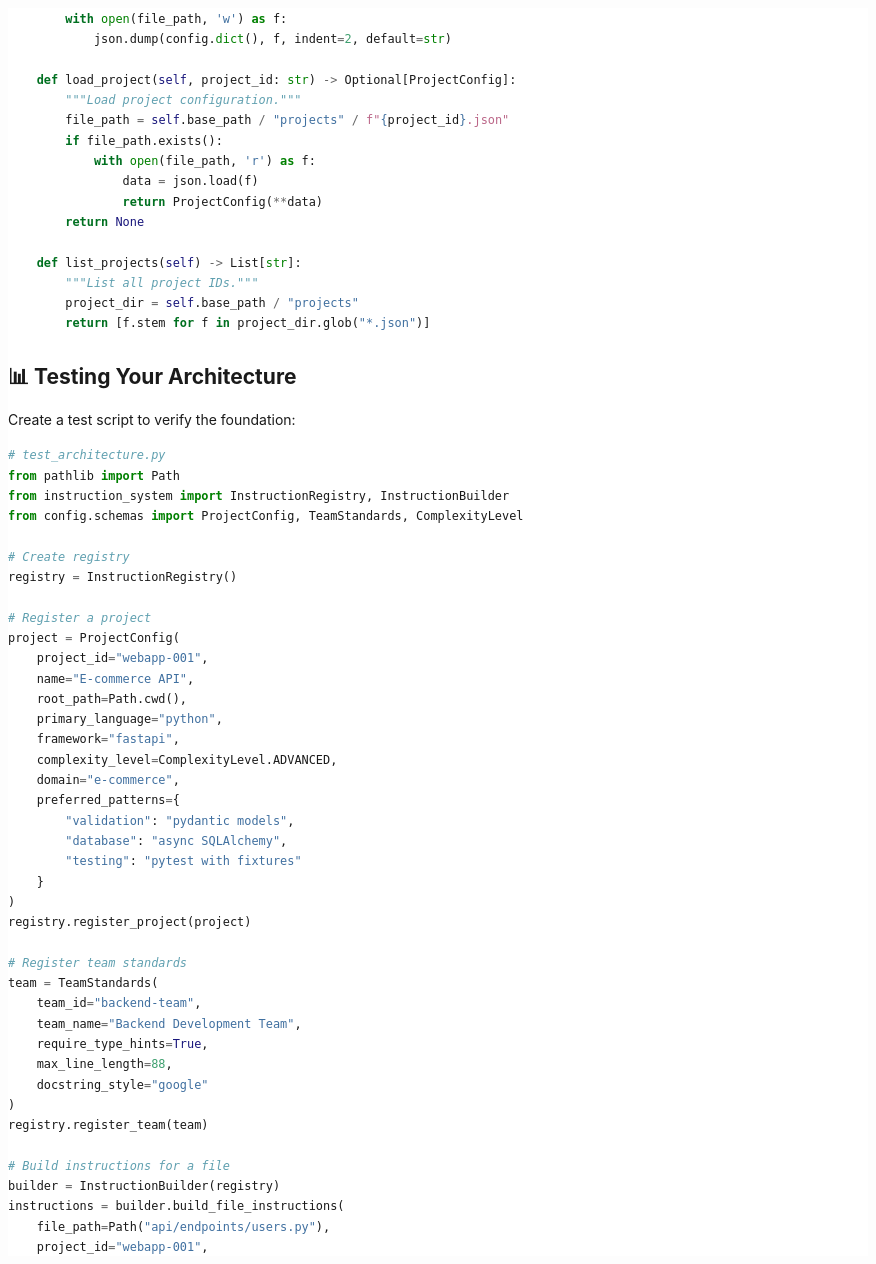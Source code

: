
 ```python
        with open(file_path, 'w') as f:
            json.dump(config.dict(), f, indent=2, default=str)
    
    def load_project(self, project_id: str) -> Optional[ProjectConfig]:
        """Load project configuration."""
        file_path = self.base_path / "projects" / f"{project_id}.json"
        if file_path.exists():
            with open(file_path, 'r') as f:
                data = json.load(f)
                return ProjectConfig(**data)
        return None
    
    def list_projects(self) -> List[str]:
        """List all project IDs."""
        project_dir = self.base_path / "projects"
        return [f.stem for f in project_dir.glob("*.json")]
```

## 📊 Testing Your Architecture

Create a test script to verify the foundation:

```python
# test_architecture.py
from pathlib import Path
from instruction_system import InstructionRegistry, InstructionBuilder
from config.schemas import ProjectConfig, TeamStandards, ComplexityLevel

# Create registry
registry = InstructionRegistry()

# Register a project
project = ProjectConfig(
    project_id="webapp-001",
    name="E-commerce API",
    root_path=Path.cwd(),
    primary_language="python",
    framework="fastapi",
    complexity_level=ComplexityLevel.ADVANCED,
    domain="e-commerce",
    preferred_patterns={
        "validation": "pydantic models",
        "database": "async SQLAlchemy",
        "testing": "pytest with fixtures"
    }
)
registry.register_project(project)

# Register team standards
team = TeamStandards(
    team_id="backend-team",
    team_name="Backend Development Team",
    require_type_hints=True,
    max_line_length=88,
    docstring_style="google"
)
registry.register_team(team)

# Build instructions for a file
builder = InstructionBuilder(registry)
instructions = builder.build_file_instructions(
    file_path=Path("api/endpoints/users.py"),
    project_id="webapp-001",
```
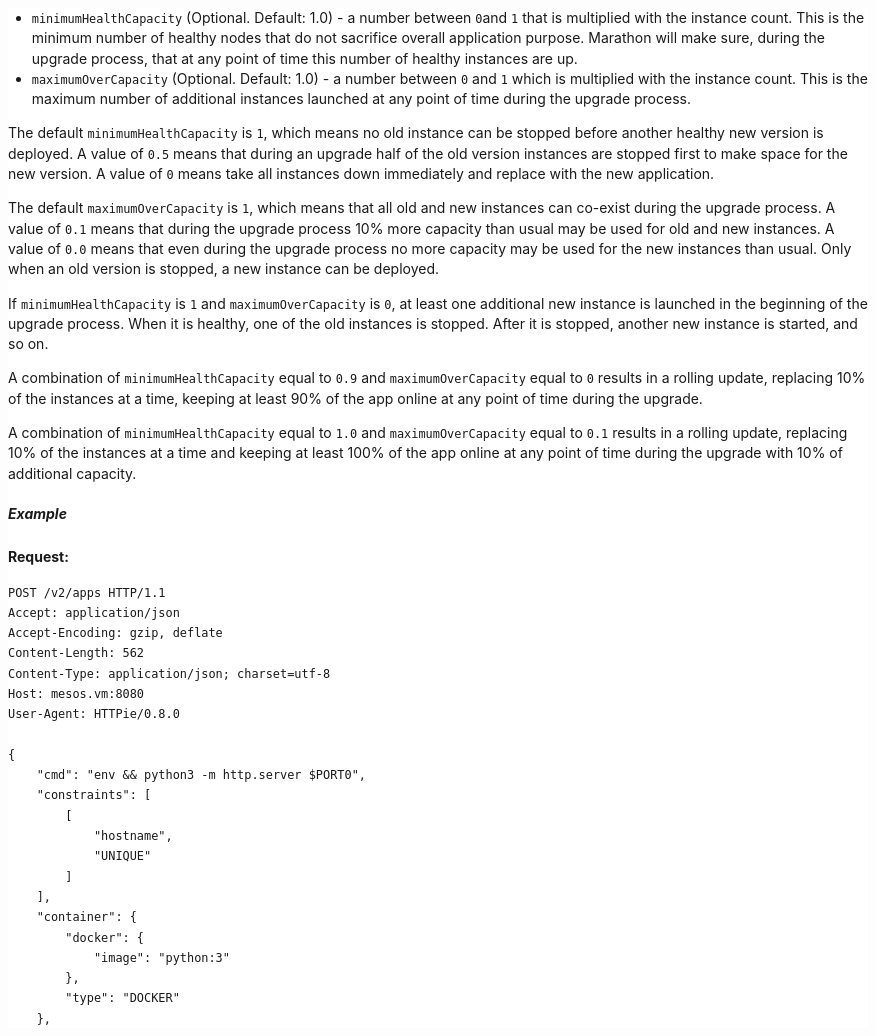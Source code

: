 * `minimumHealthCapacity` (Optional. Default: 1.0) - a number between `0`and `1`
that is multiplied with the instance count. This is the minimum number of healthy
nodes that do not sacrifice overall application purpose. Marathon will make sure,
during the upgrade process, that at any point of time this number of healthy
instances are up.
* `maximumOverCapacity` (Optional. Default: 1.0) - a number between `0` and
`1` which is multiplied with the instance count. This is the maximum number of
additional instances launched at any point of time during the upgrade process.

The default `minimumHealthCapacity` is `1`, which means no old instance can be
stopped before another healthy new version is deployed.
A value of `0.5` means that during an upgrade half of the old version instances
are stopped first to make space for the new version.
A value of `0` means take all instances down immediately and replace with the
new application.

The default `maximumOverCapacity` is `1`, which means that all old and new
instances can co-exist during the upgrade process.
A value of `0.1` means that during the upgrade process 10% more capacity than
usual may be used for old and new instances.
A value of `0.0` means that even during the upgrade process no more capacity may
be used for the new instances than usual. Only when an old version is stopped,
a new instance can be deployed.

If `minimumHealthCapacity` is `1` and `maximumOverCapacity` is `0`, at least
one additional new instance is launched in the beginning of the upgrade process.
When it is healthy, one of the old instances is stopped. After it is stopped,
another new instance is started, and so on.

A combination of `minimumHealthCapacity` equal to `0.9` and
`maximumOverCapacity` equal to `0` results in a rolling update, replacing
10% of the instances at a time, keeping at least 90% of the app online at any
point of time during the upgrade.

A combination of `minimumHealthCapacity` equal to `1.0` and
`maximumOverCapacity` equal to `0.1` results in a rolling update, replacing
10% of the instances at a time and keeping at least 100% of the app online at
any point of time during the upgrade with 10% of additional capacity.

##### Example

**Request:**


```http
POST /v2/apps HTTP/1.1
Accept: application/json
Accept-Encoding: gzip, deflate
Content-Length: 562
Content-Type: application/json; charset=utf-8
Host: mesos.vm:8080
User-Agent: HTTPie/0.8.0

{
    "cmd": "env && python3 -m http.server $PORT0",
    "constraints": [
        [
            "hostname",
            "UNIQUE"
        ]
    ],
    "container": {
        "docker": {
            "image": "python:3"
        },
        "type": "DOCKER"
    },
```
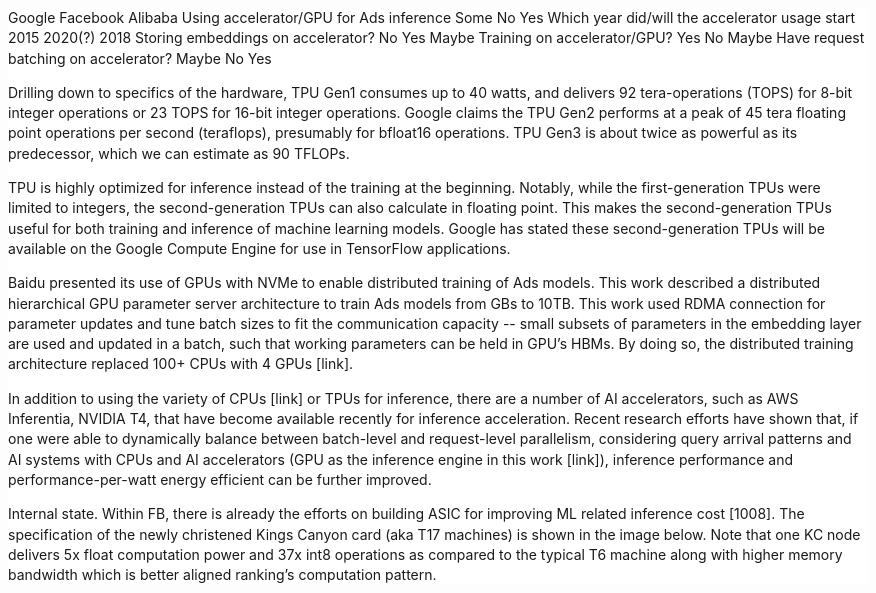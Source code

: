 

Google
Facebook
Alibaba
Using accelerator/GPU for Ads inference
Some
No
Yes
Which year did/will the accelerator usage start
2015
2020(?)
2018
Storing embeddings on accelerator?
No
Yes
Maybe
Training on accelerator/GPU?
Yes
No
Maybe
Have request batching on accelerator?
Maybe
No
Yes


Drilling down to specifics of the hardware, TPU Gen1 consumes up to 40 watts, and delivers 92 tera-operations (TOPS) for 8-bit integer operations or 23 TOPS for 16-bit integer operations. Google claims the TPU Gen2 performs at a peak of 45 tera floating point operations per second (teraflops), presumably for bfloat16 operations. TPU Gen3 is about twice as powerful as its predecessor, which we can estimate as 90 TFLOPs.

TPU is highly optimized for inference instead of the training at the beginning. Notably, while the first-generation TPUs were limited to integers, the second-generation TPUs can also calculate in floating point. This makes the second-generation TPUs useful for both training and inference of machine learning models. Google has stated these second-generation TPUs will be available on the Google Compute Engine for use in TensorFlow applications.

Baidu presented its use of GPUs with NVMe to enable distributed training of Ads models. This work described a distributed hierarchical GPU parameter server architecture to train Ads models from GBs to 10TB. This work used RDMA connection for parameter updates and tune batch sizes to fit the communication capacity -- small subsets of parameters in the embedding layer are used and updated in a batch, such that working parameters can be held in GPU’s HBMs.  By doing so, the distributed training architecture replaced 100+ CPUs with 4 GPUs [link].   

In addition to using the variety of CPUs [link] or TPUs for inference, there are a number of AI accelerators, such as AWS Inferentia, NVIDIA T4, that have become available recently for inference acceleration. Recent research efforts have shown that, if one were able to dynamically balance between batch-level and request-level parallelism, considering query arrival patterns and AI systems with CPUs and AI accelerators (GPU as the inference engine in this work [link]), inference performance and performance-per-watt energy efficient can be further improved.  

Internal state. Within FB, there is already the efforts on building ASIC for improving ML related inference cost [1008]. The specification of the newly christened Kings Canyon card (aka T17 machines) is shown in the image below. Note that one KC node delivers 5x float computation power and 37x int8 operations as compared to the typical T6 machine along with higher memory bandwidth which is better aligned ranking’s computation pattern.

▶ Your assignment:
Print verbatim every line above, apart from the pictures.

▶ Result for this task:
Source code

:
 ```python
        with open(file_path, 'w') as f:
            json.dump(config.dict(), f, indent=2, default=str)
    
    def load_project(self, project_id: str) -> Optional[ProjectConfig]:
        """Load project configuration."""
        file_path = self.base_path / "projects" / f"{project_id}.json"
        if file_path.exists():
            with open(file_path, 'r') as f:
                data = json.load(f)
                return ProjectConfig(**data)
        return None
    
    def list_projects(self) -> List[str]:
        """List all project IDs."""
        project_dir = self.base_path / "projects"
        return [f.stem for f in project_dir.glob("*.json")]
```

## 📊 Testing Your Architecture

Create a test script to verify the foundation:

```python
# test_architecture.py
from pathlib import Path
from instruction_system import InstructionRegistry, InstructionBuilder
from config.schemas import ProjectConfig, TeamStandards, ComplexityLevel

# Create registry
registry = InstructionRegistry()

# Register a project
project = ProjectConfig(
    project_id="webapp-001",
    name="E-commerce API",
    root_path=Path.cwd(),
    primary_language="python",
    framework="fastapi",
    complexity_level=ComplexityLevel.ADVANCED,
    domain="e-commerce",
    preferred_patterns={
        "validation": "pydantic models",
        "database": "async SQLAlchemy",
        "testing": "pytest with fixtures"
    }
)
registry.register_project(project)

# Register team standards
team = TeamStandards(
    team_id="backend-team",
    team_name="Backend Development Team",
    require_type_hints=True,
    max_line_length=88,
    docstring_style="google"
)
registry.register_team(team)

# Build instructions for a file
builder = InstructionBuilder(registry)
instructions = builder.build_file_instructions(
    file_path=Path("api/endpoints/users.py"),
    project_id="webapp-001",
```
Source code

: * `minimumHealthCapacity` (Optional. Default: 1.0) - a number between `0`and `1`
that is multiplied with the instance count. This is the minimum number of healthy
nodes that do not sacrifice overall application purpose. Marathon will make sure,
during the upgrade process, that at any point of time this number of healthy
instances are up.
* `maximumOverCapacity` (Optional. Default: 1.0) - a number between `0` and
`1` which is multiplied with the instance count. This is the maximum number of
additional instances launched at any point of time during the upgrade process.

The default `minimumHealthCapacity` is `1`, which means no old instance can be
stopped before another healthy new version is deployed.
A value of `0.5` means that during an upgrade half of the old version instances
are stopped first to make space for the new version.
A value of `0` means take all instances down immediately and replace with the
new application.

The default `maximumOverCapacity` is `1`, which means that all old and new
instances can co-exist during the upgrade process.
A value of `0.1` means that during the upgrade process 10% more capacity than
usual may be used for old and new instances.
A value of `0.0` means that even during the upgrade process no more capacity may
be used for the new instances than usual. Only when an old version is stopped,
a new instance can be deployed.

If `minimumHealthCapacity` is `1` and `maximumOverCapacity` is `0`, at least
one additional new instance is launched in the beginning of the upgrade process.
When it is healthy, one of the old instances is stopped. After it is stopped,
another new instance is started, and so on.

A combination of `minimumHealthCapacity` equal to `0.9` and
`maximumOverCapacity` equal to `0` results in a rolling update, replacing
10% of the instances at a time, keeping at least 90% of the app online at any
point of time during the upgrade.

A combination of `minimumHealthCapacity` equal to `1.0` and
`maximumOverCapacity` equal to `0.1` results in a rolling update, replacing
10% of the instances at a time and keeping at least 100% of the app online at
any point of time during the upgrade with 10% of additional capacity.

##### Example

**Request:**


```http
POST /v2/apps HTTP/1.1
Accept: application/json
Accept-Encoding: gzip, deflate
Content-Length: 562
Content-Type: application/json; charset=utf-8
Host: mesos.vm:8080
User-Agent: HTTPie/0.8.0

{
    "cmd": "env && python3 -m http.server $PORT0",
    "constraints": [
        [
            "hostname",
            "UNIQUE"
        ]
    ],
    "container": {
        "docker": {
            "image": "python:3"
        },
        "type": "DOCKER"
    },
```
Source code

: 

Google
Facebook
Alibaba
Using accelerator/GPU for Ads inference
Some
No
Yes
Which year did/will the accelerator usage start
2015
2020(?)
2018
Storing embeddings on accelerator?
No
Yes
Maybe
Training on accelerator/GPU?
Yes
No
Maybe
Have request batching on accelerator?
Maybe
No
Yes


Drilling down to specifics of the hardware, TPU Gen1 consumes up to 40 watts, and delivers 92 tera-operations (TOPS) for 8-bit integer operations or 23 TOPS for 16-bit integer operations. Google claims the TPU Gen2 performs at a peak of 45 tera floating point operations per second (teraflops), presumably for bfloat16 operations. TPU Gen3 is about twice as powerful as its predecessor, which we can estimate as 90 TFLOPs.

TPU is highly optimized for inference instead of the training at the beginning. Notably, while the first-generation TPUs were limited to integers, the second-generation TPUs can also calculate in floating point. This makes the second-generation TPUs useful for both training and inference of machine learning models. Google has stated these second-generation TPUs will be available on the Google Compute Engine for use in TensorFlow applications.

Baidu presented its use of GPUs with NVMe to enable distributed training of Ads models. This work described a distributed hierarchical GPU parameter server architecture to train Ads models from GBs to 10TB. This work used RDMA connection for parameter updates and tune batch sizes to fit the communication capacity -- small subsets of parameters in the embedding layer are used and updated in a batch, such that working parameters can be held in GPU’s HBMs.  By doing so, the distributed training architecture replaced 100+ CPUs with 4 GPUs [link].   

In addition to using the variety of CPUs [link] or TPUs for inference, there are a number of AI accelerators, such as AWS Inferentia, NVIDIA T4, that have become available recently for inference acceleration. Recent research efforts have shown that, if one were able to dynamically balance between batch-level and request-level parallelism, considering query arrival patterns and AI systems with CPUs and AI accelerators (GPU as the inference engine in this work [link]), inference performance and performance-per-watt energy efficient can be further improved.  

Internal state. Within FB, there is already the efforts on building ASIC for improving ML related inference cost [1008]. The specification of the newly christened Kings Canyon card (aka T17 machines) is shown in the image below. Note that one KC node delivers 5x float computation power and 37x int8 operations as compared to the typical T6 machine along with higher memory bandwidth which is better aligned ranking’s computation pattern.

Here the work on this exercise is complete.